もう一つの強みが、処理の速さです。Transformer以前の主流だった仕組みは、文章を前から一語ずつ順番に読む必要がありました。これに対しTransformerは、文全体をまとめて並行して処理できる。そのおかげで学習を大きく速められ、桁違いに大量のデータで訓練することが可能になりました。この「大規模化のしやすさ」が、のちの巨大なAIへの道を開いたわけです。
設計と製品の違い
ここは混同しやすいので整理しておきます。Transformerは、あくまで「設計図」にあたるもの。私たちが直接使うChatGPTやGeminiといった製品は、その設計図をもとに作られた具体的なAIです。家にたとえるなら、Transformerが建築の工法で、ChatGPTが実際に建った家、という関係でしょう。

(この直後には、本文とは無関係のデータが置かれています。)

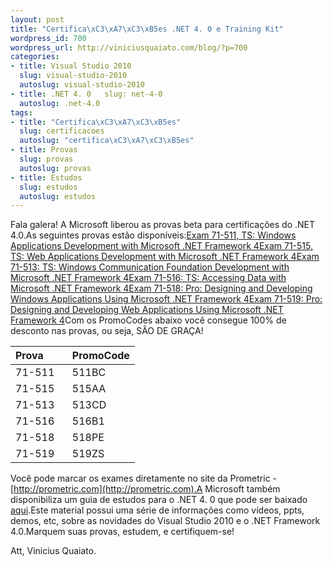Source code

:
 ```yaml
--- 
layout: post
title: "Certifica\xC3\xA7\xC3\xB5es .NET 4. 0 e Training Kit"
wordpress_id: 700
wordpress_url: http://viniciusquaiato.com/blog/?p=700
categories: 
- title: Visual Studio 2010
  slug: visual-studio-2010
  autoslug: visual-studio-2010
- title: .NET 4. 0   slug: net-4-0
  autoslug: .net-4.0
tags: 
- title: "Certifica\xC3\xA7\xC3\xB5es"
  slug: certificacoes
  autoslug: "certifica\xC3\xA7\xC3\xB5es"
- title: Provas
  slug: provas
  autoslug: provas
- title: Estudos
  slug: estudos
  autoslug: estudos
---
```

Fala galera! A Microsoft liberou as provas beta para certificações do .NET 4.0.As seguintes provas estão disponíveis:[Exam 71-511, TS: Windows Applications Development with Microsoft .NET Framework 4](http://www.microsoft.com/learning/en/us/exam.aspx?ID=70-511&locale=en-us)[Exam 71-515, TS: Web Applications Development with Microsoft .NET Framework 4](http://www.microsoft.com/learning/en/us/exam.aspx?ID=70-515&locale=en-us)[Exam 71-513: TS: Windows Communication Foundation Development with Microsoft .NET Framework 4](http://www.microsoft.com/learning/en/us/exam.aspx?ID=70-513&locale=en-us)[Exam 71-516: TS: Accessing Data with Microsoft .NET Framework 4](http://www.microsoft.com/learning/en/us/exam.aspx?ID=70-516&locale=en-us)[Exam 71-518: Pro: Designing and Developing Windows Applications Using Microsoft .NET Framework 4](http://www.microsoft.com/learning/en/us/exam.aspx?ID=70-518&locale=en-us)[Exam 71-519: Pro: Designing and Developing Web Applications Using Microsoft .NET Framework 4](http://www.microsoft.com/learning/en/us/exam.aspx?ID=70-519&locale=en-us)Com os PromoCodes abaixo você consegue 100% de desconto nas provas, ou seja, SÃO DE GRAÇA!<table><thead><th>Prova&nbsp;
    &nbsp;
    &nbsp;
    &nbsp;
    </th><th>PromoCode</th></thead><tbody><tr><td>71-511</td><td>511BC</td></tr><tr><td>71-515</td><td>515AA</td></tr><tr><td>71-513</td><td>513CD</td></tr><tr><td>71-516</td><td>516B1</td></tr><tr><td>71-518</td><td>518PE</td></tr><tr><td>71-519</td><td>519ZS</td></tr></tbody></table>Você pode marcar os exames diretamente no site da Prometric - [http://prometric.com](http://prometric.com).A Microsoft também disponibiliza um guia de estudos para o .NET 4. 0 que pode ser baixado [aqui](http://www.microsoft.com/downloads/details.aspx?FamilyID=752CB725-969B-4732-A383-ED5740F02E93&displaylang=en).Este material possui uma série de informações como vídeos, ppts, demos, etc, sobre as novidades do Visual Studio 2010 e o .NET Framework 4.0.Marquem suas provas, estudem, e certifiquem-se!

Att,
Vinicius Quaiato.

もう一点、時代の感覚も添えておきます。Transformerが登場したのは2017年で、ChatGPTが世間に広まる(2022年11月)より5年も前のこと。生成AIブームは突然やってきたように見えて、その骨組みはずいぶん前に用意されていました。AI=ChatGPTと最近のものだけで捉えると、この流れを見落としやすいかもしれません。
いまのAIを支える土台
Transformerが画期的だったのは、特定の用途だけでなく、さまざまなAIの共通の土台になった点にあります。Transformerをもとに作られた代表的なAIには、ChatGPT・Gemini・Claudeといった対話型AIや、検索などで活躍したBERTがあります。いずれも内部はTransformer系です。
経営の視点でおさえておきたいのは、いま話題の主要な生成AIは、ほぼ共通の設計思想の上に立っているということ。だからこそ進化が業界全体で同時に進みやすく、各社の競争も激しくなっています。個々の製品名に振り回されず、その下にある共通の土台を知っておくと、ニュースの見通しがよくなるはずです。
Topicいまの生成AIの土台は、翻訳のために作られた
Transformerを世に出したのは、2017年の論文「Attention Is All You Need」。意外なのは、その論文が扱っていた仕事です。実験は機械翻訳(英語からドイツ語・英語からフランス語)と英文の構文解析だけで、対話AIの話はどこにも出てきません。規模も、いまの感覚からするとささやかでした。論文によれば、基本のモデルの学習はGPU8枚で12時間、大きいほうでも3日半。数か月と巨大な設備をかける現在の大規模モデルとは、桁がいくつも違います。著者の並びも変わっていて、8人の名前には「貢献は同等、並び順は無作為」と注が付き、誰が何を提案したかが一人ずつ書き添えてある。そして論文の結びで、著者たちは次の狙いを「文章以外、画像や音声や動画へ」と書いていました。文章も画像も扱ういまのAIは、この一文の続きにあるわけです。
Transformerに関するよくある質問
- なぜ「Attention Is All You Need」という題なのですか?
- 論文が主張したことが、まさにそれだからです。それまでの主流は、文章を前から順に読む再帰型の仕組みや、畳み込みと呼ばれる仕組みでした。この論文はそれらを「完全に取り払い」、注意(Attention)の仕組みだけで組み立てた設計を提案しています。題名は気の利いた比喩ではなく、設計方針そのものを述べたものです。
- 順番に読まないのなら、語順はどう扱っているのですか?
- 語順の情報を、別に足しています。論文は「このモデルには再帰も畳み込みもないので、並びの順序を使えるようにするには、語の位置についての情報を注入しなければならない」と述べ、それぞれの語に位置を表す値を加える方式をとりました。文全体を一度に見渡す代わりに、「何番目の語か」を明示的に教えているわけです。語順を入れ替えた文の意味の違いを扱えるのは、この工夫があるからです。
- 長い文章を入れると急に重くなるのは、なぜですか?
- 設計上の性質です。論文の比較表によれば、Attentionの計算量は語数の2乗に比例して増えます。100語が200語になると、計算は4倍。文全体の語どうしを総当たりで見比べる仕組みなので、長くなるほど負担が跳ね上がります。論文の結びでも、著者たちは「大きな入力を効率よく扱うために、注意を局所的に制限する仕組みを調べたい」と次の課題に挙げていました。長い資料を丸ごと渡すと待ち時間や費用が増えるのは、ここに理由があります。